→ **Task goal**
Reproduce every record below word for word and include no pictures.

→ **Recorded information**
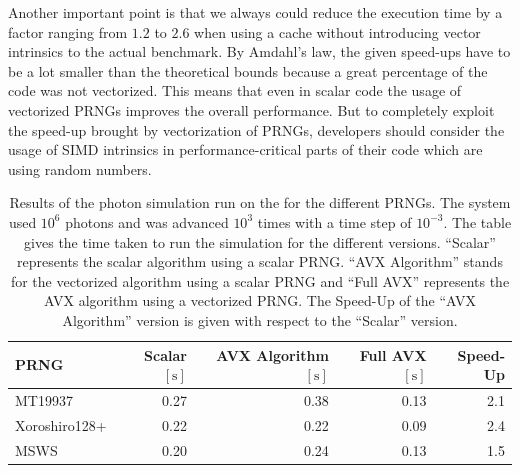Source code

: \documentclass{stdlocal}
\begin{document}
    Another important point is that we always could reduce the execution time by a factor ranging from $1.2$ to $2.6$ when using a cache without introducing vector intrinsics to the actual benchmark.
    By Amdahl's law, the given speed-ups have to be a lot smaller than the theoretical bounds because a great percentage of the code was not vectorized.
    This means that even in scalar code the usage of vectorized PRNGs improves the overall performance.
    But to completely exploit the speed-up brought by vectorization of PRNGs, developers should consider the usage of SIMD intrinsics in performance-critical parts of their code which are using random numbers.

    \newpage

    \begin{table}[H]
      \center
      \caption[Photon Simulation Results]{
        Results of the photon simulation run on the  for the different PRNGs.
        The system used $10^6$ photons and was advanced $10^3$ times with a time step of $10^{-3}$.
        The table gives the time taken to run the simulation for the different versions.
        \enquote{Scalar} represents the scalar algorithm using a scalar PRNG.
        \enquote{AVX Algorithm} stands for the vectorized algorithm using a scalar PRNG and \enquote{Full AVX} represents the AVX algorithm using a vectorized PRNG.
        The Speed-Up of the \enquote{AVX Algorithm} version is given with respect to the \enquote{Scalar} version.
      }
      \label{tab:photon-results}
      \begin{tabular}{lrrrr}
        \hline
        \textbf{PRNG} & \textbf{Scalar $[\mathrm{s}]$} & \textbf{AVX Algorithm $[\mathrm{s}]$} & \textbf{Full AVX $[\mathrm{s}]$} & \textbf{Speed-Up} \\
        \hline
        \hline
        MT19937 & 0.27 & 0.38 & 0.13 & 2.1 \\
        Xoroshiro128+ & 0.22 & 0.22 & 0.09 & 2.4 \\
        MSWS & 0.20 & 0.24 & 0.13 & 1.5 \\
        \hline
      \end{tabular}
    \end{table}
\end{document}
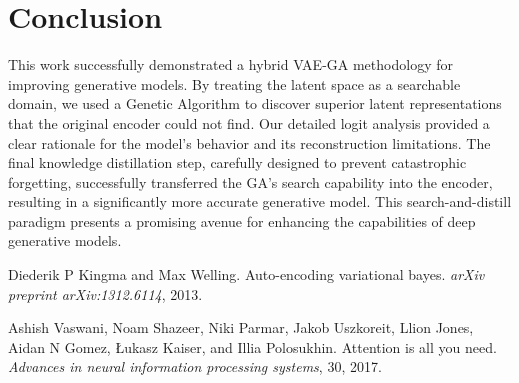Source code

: \documentclass[11pt, a4paper, twocolumn]{article}
\begin{document}
\section{Conclusion}
This work successfully demonstrated a hybrid VAE-GA methodology for improving generative models. By treating the latent space as a searchable domain, we used a Genetic Algorithm to discover superior latent representations that the original encoder could not find. Our detailed logit analysis provided a clear rationale for the model's behavior and its reconstruction limitations. The final knowledge distillation step, carefully designed to prevent catastrophic forgetting, successfully transferred the GA's search capability into the encoder, resulting in a significantly more accurate generative model. This search-and-distill paradigm presents a promising avenue for enhancing the capabilities of deep generative models.

\begin{thebibliography}{9}
    Diederik P Kingma and Max Welling.
    \newblock Auto-encoding variational bayes.
    \newblock \emph{arXiv preprint arXiv:1312.6114}, 2013.

    Ashish Vaswani, Noam Shazeer, Niki Parmar, Jakob Uszkoreit, Llion Jones, Aidan N Gomez, \L{}ukasz Kaiser, and Illia Polosukhin.
    \newblock Attention is all you need.
    \newblock \emph{Advances in neural information processing systems}, 30, 2017.
\end{thebibliography}
\end{document}

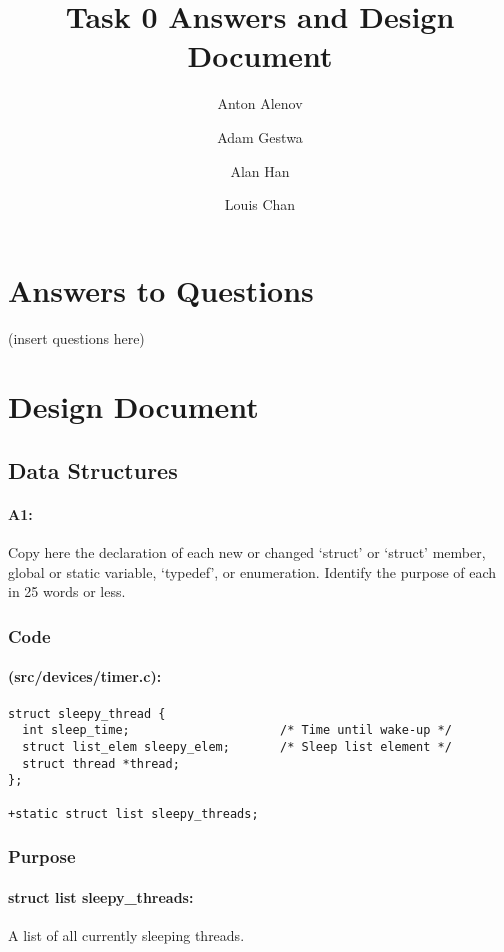 \documentclass[11pt]{article}
\begin{document}
\title{Task 0 Answers and Design Document}
\author{Anton Alenov \and Adam Gestwa \and Alan Han \and Louis Chan}

\maketitle

\section{Answers to Questions}
(insert questions here)

\section{Design Document}

\subsection{Data Structures}
\paragraph{A1:}
Copy here the declaration of each new or changed ‘struct’ or ‘struct’ member, global or static variable, ‘typedef’, or enumeration. Identify the purpose of each in 25 words or less.
\subsubsection{Code}

\paragraph{(src/devices/timer.c):}

\begin{verbatim}
struct sleepy_thread {
  int sleep_time;                     /* Time until wake-up */
  struct list_elem sleepy_elem;       /* Sleep list element */
  struct thread *thread;
};

+static struct list sleepy_threads;
\end{verbatim}

\subsubsection{Purpose}
\paragraph{struct list sleepy\_threads:}
A list of all currently sleeping threads.
\end{document}

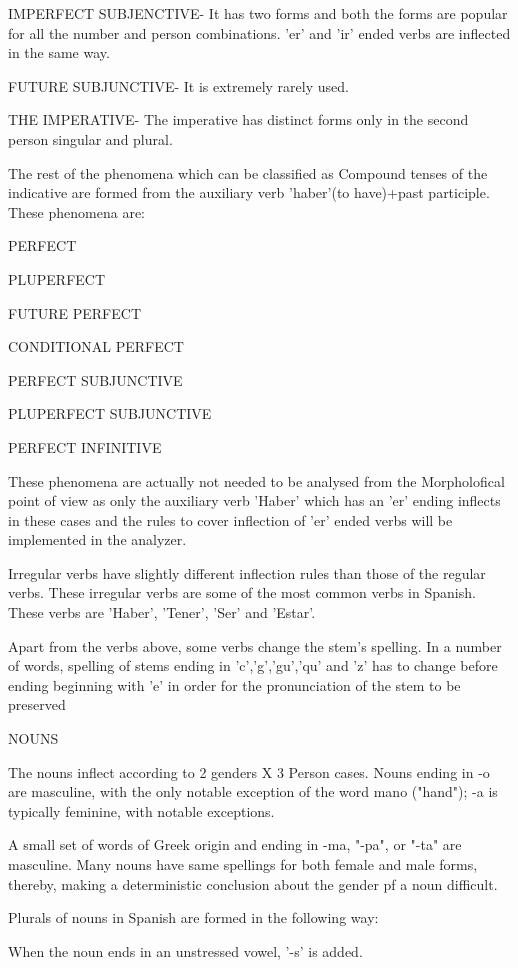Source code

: \documentclass[11pt,letterpaper]{article}
\begin{document}
IMPERFECT SUBJENCTIVE- It has two forms and both the forms are popular for all the number and person combinations. 'er' and 'ir' ended verbs are inflected in the same way.

FUTURE SUBJUNCTIVE- It is extremely rarely used.

THE IMPERATIVE- The imperative has distinct forms only in the second person singular and plural.

The rest of the phenomena which can be classified as Compound tenses of the indicative are formed from the auxiliary verb 'haber'(to have)+past participle. These phenomena are:

	PERFECT

	PLUPERFECT

	FUTURE PERFECT

	CONDITIONAL PERFECT

	PERFECT SUBJUNCTIVE

	PLUPERFECT SUBJUNCTIVE

	PERFECT INFINITIVE

These phenomena are actually not needed to be analysed from the Morpholofical point of view as only the auxiliary verb 'Haber' which has an 'er' ending inflects in these cases and the rules to cover inflection of 'er' ended verbs will be implemented in the analyzer.

Irregular verbs have slightly different inflection rules than those of the regular verbs. These irregular verbs are some of the most common verbs in Spanish. These verbs are 'Haber', 'Tener', 'Ser' and 'Estar'.

Apart from the verbs above, some verbs change the stem's spelling. In a number of words, spelling of stems ending in 'c','g','gu','qu' and 'z' has to change before ending beginning with 'e' in order for the pronunciation of the stem to be preserved


NOUNS

The nouns inflect according to 2 genders X 3 Person cases. Nouns ending in -o are masculine, with the only notable exception of the word mano ("hand"); -a is typically feminine, with notable exceptions.
 
A small set of words of Greek origin and ending in -ma, "-pa", or "-ta" are masculine. Many nouns have same spellings for both female and male forms, thereby, making a deterministic conclusion about the gender pf a noun difficult.

Plurals of nouns in Spanish  are formed in the following way:

	When the noun ends in an unstressed vowel, '-s' is added.
\end{document}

→ **Task result**
Source code

: \documentclass{stdlocal}
\begin{document}
    Another important point is that we always could reduce the execution time by a factor ranging from $1.2$ to $2.6$ when using a cache without introducing vector intrinsics to the actual benchmark.
    By Amdahl's law, the given speed-ups have to be a lot smaller than the theoretical bounds because a great percentage of the code was not vectorized.
    This means that even in scalar code the usage of vectorized PRNGs improves the overall performance.
    But to completely exploit the speed-up brought by vectorization of PRNGs, developers should consider the usage of SIMD intrinsics in performance-critical parts of their code which are using random numbers.

    \newpage

    \begin{table}[H]
      \center
      \caption[Photon Simulation Results]{
        Results of the photon simulation run on the  for the different PRNGs.
        The system used $10^6$ photons and was advanced $10^3$ times with a time step of $10^{-3}$.
        The table gives the time taken to run the simulation for the different versions.
        \enquote{Scalar} represents the scalar algorithm using a scalar PRNG.
        \enquote{AVX Algorithm} stands for the vectorized algorithm using a scalar PRNG and \enquote{Full AVX} represents the AVX algorithm using a vectorized PRNG.
        The Speed-Up of the \enquote{AVX Algorithm} version is given with respect to the \enquote{Scalar} version.
      }
      \label{tab:photon-results}
      \begin{tabular}{lrrrr}
        \hline
        \textbf{PRNG} & \textbf{Scalar $[\mathrm{s}]$} & \textbf{AVX Algorithm $[\mathrm{s}]$} & \textbf{Full AVX $[\mathrm{s}]$} & \textbf{Speed-Up} \\
        \hline
        \hline
        MT19937 & 0.27 & 0.38 & 0.13 & 2.1 \\
        Xoroshiro128+ & 0.22 & 0.22 & 0.09 & 2.4 \\
        MSWS & 0.20 & 0.24 & 0.13 & 1.5 \\
        \hline
      \end{tabular}
    \end{table}
\end{document}
Source code

: \documentclass[11pt, a4paper, twocolumn]{article}
\begin{document}
\section{Conclusion}
This work successfully demonstrated a hybrid VAE-GA methodology for improving generative models. By treating the latent space as a searchable domain, we used a Genetic Algorithm to discover superior latent representations that the original encoder could not find. Our detailed logit analysis provided a clear rationale for the model's behavior and its reconstruction limitations. The final knowledge distillation step, carefully designed to prevent catastrophic forgetting, successfully transferred the GA's search capability into the encoder, resulting in a significantly more accurate generative model. This search-and-distill paradigm presents a promising avenue for enhancing the capabilities of deep generative models.

\begin{thebibliography}{9}
    Diederik P Kingma and Max Welling.
    \newblock Auto-encoding variational bayes.
    \newblock \emph{arXiv preprint arXiv:1312.6114}, 2013.

    Ashish Vaswani, Noam Shazeer, Niki Parmar, Jakob Uszkoreit, Llion Jones, Aidan N Gomez, \L{}ukasz Kaiser, and Illia Polosukhin.
    \newblock Attention is all you need.
    \newblock \emph{Advances in neural information processing systems}, 30, 2017.
\end{thebibliography}
\end{document}

 \documentclass[11pt]{article}
\begin{document}
\title{Task 0 Answers and Design Document}
\author{Anton Alenov \and Adam Gestwa \and Alan Han \and Louis Chan}

\maketitle

\section{Answers to Questions}
(insert questions here)

\section{Design Document}

\subsection{Data Structures}
\paragraph{A1:}
Copy here the declaration of each new or changed ‘struct’ or ‘struct’ member, global or static variable, ‘typedef’, or enumeration. Identify the purpose of each in 25 words or less.
\subsubsection{Code}

\paragraph{(src/devices/timer.c):}

\begin{verbatim}
struct sleepy_thread {
  int sleep_time;                     /* Time until wake-up */
  struct list_elem sleepy_elem;       /* Sleep list element */
  struct thread *thread;
};

+static struct list sleepy_threads;
\end{verbatim}

\subsubsection{Purpose}
\paragraph{struct list sleepy\_threads:}
A list of all currently sleeping threads.
\end{document}

Source code

: \documentclass[11pt,letterpaper]{article}
\begin{document}
IMPERFECT SUBJENCTIVE- It has two forms and both the forms are popular for all the number and person combinations. 'er' and 'ir' ended verbs are inflected in the same way.

FUTURE SUBJUNCTIVE- It is extremely rarely used.

THE IMPERATIVE- The imperative has distinct forms only in the second person singular and plural.

The rest of the phenomena which can be classified as Compound tenses of the indicative are formed from the auxiliary verb 'haber'(to have)+past participle. These phenomena are:

	PERFECT

	PLUPERFECT

	FUTURE PERFECT

	CONDITIONAL PERFECT

	PERFECT SUBJUNCTIVE

	PLUPERFECT SUBJUNCTIVE

	PERFECT INFINITIVE

These phenomena are actually not needed to be analysed from the Morpholofical point of view as only the auxiliary verb 'Haber' which has an 'er' ending inflects in these cases and the rules to cover inflection of 'er' ended verbs will be implemented in the analyzer.

Irregular verbs have slightly different inflection rules than those of the regular verbs. These irregular verbs are some of the most common verbs in Spanish. These verbs are 'Haber', 'Tener', 'Ser' and 'Estar'.

Apart from the verbs above, some verbs change the stem's spelling. In a number of words, spelling of stems ending in 'c','g','gu','qu' and 'z' has to change before ending beginning with 'e' in order for the pronunciation of the stem to be preserved


NOUNS

The nouns inflect according to 2 genders X 3 Person cases. Nouns ending in -o are masculine, with the only notable exception of the word mano ("hand"); -a is typically feminine, with notable exceptions.
 
A small set of words of Greek origin and ending in -ma, "-pa", or "-ta" are masculine. Many nouns have same spellings for both female and male forms, thereby, making a deterministic conclusion about the gender pf a noun difficult.

Plurals of nouns in Spanish  are formed in the following way:

	When the noun ends in an unstressed vowel, '-s' is added.
\end{document}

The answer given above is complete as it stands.